La requête a été communiquée à la préfète de la Loire qui n’a pas produit de mémoire mais des pièces enregistrées le 8 novembre 2022.
Par ordonnance du 19 octobre 2022, la clôture de l’instruction a été fixée au 14 novembre 2022.
M. C été admis au bénéfice de l’aide juridictionnelle totale par une décision du 30 septembre 2022.
Vu les autres pièces du dossier ;
Vu :
— la convention européenne de sauvegarde des droits de l’homme et des libertés fondamentales ;
— la convention internationale relative aux droits de l’enfant signée à New York le 26 janvier 1990 ;
— le code de l’entrée et du séjour des étrangers et du droit d’asile ;
— la loi n° 91-647 du 10 juillet 1991 ;
— le code de justice administrative.
La présidente de la formation de jugement a dispensé le rapporteur public, sur sa proposition, de prononcer des conclusions à l’audience.

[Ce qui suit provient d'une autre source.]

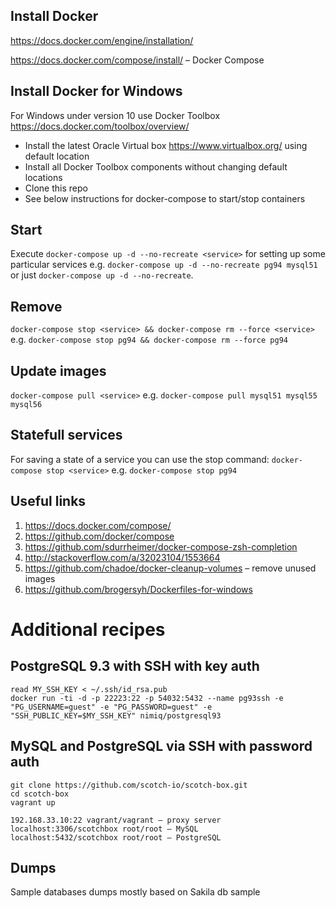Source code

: ## Install Docker
https://docs.docker.com/engine/installation/

https://docs.docker.com/compose/install/ – Docker Compose

## Install Docker for Windows
For Windows under version 10 use Docker Toolbox https://docs.docker.com/toolbox/overview/
* Install the latest Oracle Virtual box https://www.virtualbox.org/ using default location
* Install all Docker Toolbox components without changing default locations
* Clone this repo
* See below instructions for docker-compose to start/stop containers

## Start
Execute `docker-compose up -d --no-recreate <service>` for setting up some particular services
e.g.
`docker-compose up -d --no-recreate pg94 mysql51`
or just
`docker-compose up -d --no-recreate`.

## Remove
`docker-compose stop <service> && docker-compose rm --force <service>`
e.g.
`docker-compose stop pg94 && docker-compose rm --force pg94`

## Update images
`docker-compose pull <service>`
e.g.
`docker-compose pull mysql51 mysql55 mysql56`

## Statefull services
For saving a state of a service you can use the stop command:
`docker-compose stop <service>`
e.g.
`docker-compose stop pg94`

## Useful links
1. https://docs.docker.com/compose/
1. https://github.com/docker/compose
1. https://github.com/sdurrheimer/docker-compose-zsh-completion
1. http://stackoverflow.com/a/32023104/1553664
1. https://github.com/chadoe/docker-cleanup-volumes – remove unused images
1. https://github.com/brogersyh/Dockerfiles-for-windows

# Additional recipes

## PostgreSQL 9.3 with SSH with key auth
```
read MY_SSH_KEY < ~/.ssh/id_rsa.pub
docker run -ti -d -p 22223:22 -p 54032:5432 --name pg93ssh -e "PG_USERNAME=guest" -e "PG_PASSWORD=guest" -e "SSH_PUBLIC_KEY=$MY_SSH_KEY" nimiq/postgresql93
```

## MySQL and PostgreSQL via SSH with password auth
```
git clone https://github.com/scotch-io/scotch-box.git
cd scotch-box
vagrant up
```

```
192.168.33.10:22 vagrant/vagrant – proxy server
localhost:3306/scotchbox root/root – MySQL
localhost:5432/scotchbox root/root – PostgreSQL

```

## Dumps
Sample databases dumps mostly based on Sakila db sample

Les parties ont été régulièrement averties du jour de l’audience.
Ont été entendus au cours de l’audience publique :
— le rapport de Mme A ;
— les observations de Me Cuche, représentant M. C.
Considérant ce qui suit :
1. M. C, ressortissant de la république démocratique du Congo né le 26 décembre 1975, déclare être entré en France en 2013. Le 4 août 2021, M. C a sollicité la délivrance d’un titre de séjour portant la mention « vie privée et familiale » pour raisons de santé. Il demande l’annulation de l’arrêté du 16 juin 2022 par lequel la préfète de la Loire a refusé de l’admettre au séjour, lui a fait obligation de quitter le territoire français dans un délai de trente jours, a fixé le pays à destination duquel il pourra être reconduit d’office et a prononcé à son encontre une interdiction de retour sur le territoire français d’une durée de six mois.
Sur les conclusions à fin d’annulation :
En ce qui concerne le refus de titre de séjour :
2. L’arrêté attaqué a été signé par M. Dominique Schuffenecker, secrétaire général de la préfecture de la Loire, titulaire d’une délégation de signature à cet effet par un arrêté de la préfète de la Loire du 5 mai 2022, régulièrement publié au recueil des actes administratifs spécial de la préfecture de la Loire du 6 mai 2022. Par suite, le moyen tiré de l’incompétence du signataire de l’acte doit être écarté.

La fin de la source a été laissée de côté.